The input.

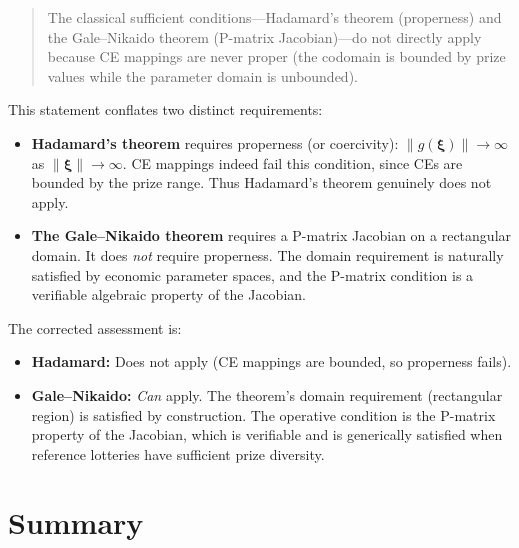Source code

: \documentclass[11pt,a4paper]{article}
\theoremstyle{definition}
\newcommand{\bxi}{\boldsymbol{\xi}}
\begin{document}
\begin{quote}
The classical sufficient conditions---Hadamard's theorem (properness) and the
Gale--Nikaido theorem (P-matrix Jacobian)---do not directly apply because CE
mappings are never proper (the codomain is bounded by prize values while the
parameter domain is unbounded).
\end{quote}

This statement conflates two distinct requirements:
\begin{itemize}
    \item \textbf{Hadamard's theorem} requires properness (or coercivity):
    $\|g(\bxi)\| \to \infty$ as $\|\bxi\| \to \infty$. CE mappings indeed
    fail this condition, since CEs are bounded by the prize range. Thus
    Hadamard's theorem genuinely does not apply.

    \item \textbf{The Gale--Nikaido theorem} requires a P-matrix Jacobian on
    a rectangular domain. It does \emph{not} require properness. The domain
    requirement is naturally satisfied by economic parameter spaces, and the
    P-matrix condition is a verifiable algebraic property of the Jacobian.
\end{itemize}

The corrected assessment is:
\begin{keyresult}
\begin{itemize}
    \item \textbf{Hadamard:} Does not apply (CE mappings are bounded, so
    properness fails).
    \item \textbf{Gale--Nikaido:} \emph{Can} apply. The theorem's domain
    requirement (rectangular region) is satisfied by construction. The
    operative condition is the P-matrix property of the Jacobian, which is
    verifiable and is generically satisfied when reference lotteries have
    sufficient prize diversity.
\end{itemize}
\end{keyresult}


\section{Summary}
\label{sec:summary}
\end{document}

Task objective. Check each line of the records for the word "properness", and show the lines that contain it.

Reply to the task.
The classical sufficient conditions---Hadamard's theorem (properness) and the
    \item \textbf{Hadamard's theorem} requires properness (or coercivity):
    a rectangular domain. It does \emph{not} require properness. The domain
    properness fails).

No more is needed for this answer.